October 1993 Liechtenstein general election
- All 25 seats in the Landtag 13 seats needed for a majority
- Turnout: 85.31% (▼2.23pp)
- This lists parties that won seats. See the complete results below.
| Party |  | Leader | Vote % | Seats | +/– |
|  | VU | Mario Frick | 50.12 | 13 | +2 |
|  | FBP | Josef Biedermann | 41.34 | 11 | −1 |
|  | FL | Executive committee | 8.54 | 1 | −1 |
- Results by constituency
| Prime Minister before | Prime Minister after |
| Markus Büchel FBP | Mario Frick VU |

= October 1993 Liechtenstein general election =

General elections were held in Liechtenstein on 24 October 1993 to elect the 25 members of the Landtag. Early elections were called following prime minister Markus Büchel being subject to a successful motion of no confidence at the request of his own party, the Progressive Citizens' Party (FBP). The Patriotic Union (VU) won a majority of thirteen seats, with the FBP winning eleven. The Free List (FL) won one seat. Voter turnout was 85.3%.

Josef Biedermann was the FBP's nomination for prime minister, while the VU nominated deputy prime minister Mario Frick for the position. Following the election, the VU and FBP were asked to form a coalition government, under the leadership of Frick. The new government was sworn in on 15 December 1993.

== Background ==

In the February 1993 elections, the Progressive Citizens' Party (FBP) won a plurality of twelve seats, whereas the Patriotic Union (VU) won eleven, and the Free List won one. As a result, the FBP and VU formed a coalition government, under the leadership of Markus Büchel.

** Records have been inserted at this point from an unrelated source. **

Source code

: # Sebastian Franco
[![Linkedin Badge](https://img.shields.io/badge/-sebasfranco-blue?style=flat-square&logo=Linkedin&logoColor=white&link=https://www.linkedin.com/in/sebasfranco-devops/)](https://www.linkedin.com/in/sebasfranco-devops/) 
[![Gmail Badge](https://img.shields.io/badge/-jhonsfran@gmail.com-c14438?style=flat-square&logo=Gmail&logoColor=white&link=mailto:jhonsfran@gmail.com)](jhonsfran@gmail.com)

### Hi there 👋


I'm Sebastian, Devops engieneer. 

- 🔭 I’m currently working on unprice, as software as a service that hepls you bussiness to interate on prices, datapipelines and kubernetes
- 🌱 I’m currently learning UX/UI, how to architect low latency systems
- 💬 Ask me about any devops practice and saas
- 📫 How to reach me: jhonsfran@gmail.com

By August 1993, Büchel came under significant controversy due to a controversial appointment to the head of the Liechtenstein tax administration. On 31 August, the FBP withdrew confidence in Büchel and publicly called for his resignation as prime minister; the party cited his poor performance in office, untruthfulness, and refusal to work with government colleagues as reasons for the loss in confidence. On 14 September, a FBP-initiated motion of no confidence in the Landtag against Büchel succeeded 17–8, thus the body requested his dismissal; Hans-Adam II, Prince of Liechtenstein coincided the dismissal of the government with dissolving the Landtag, and as such calling for new elections.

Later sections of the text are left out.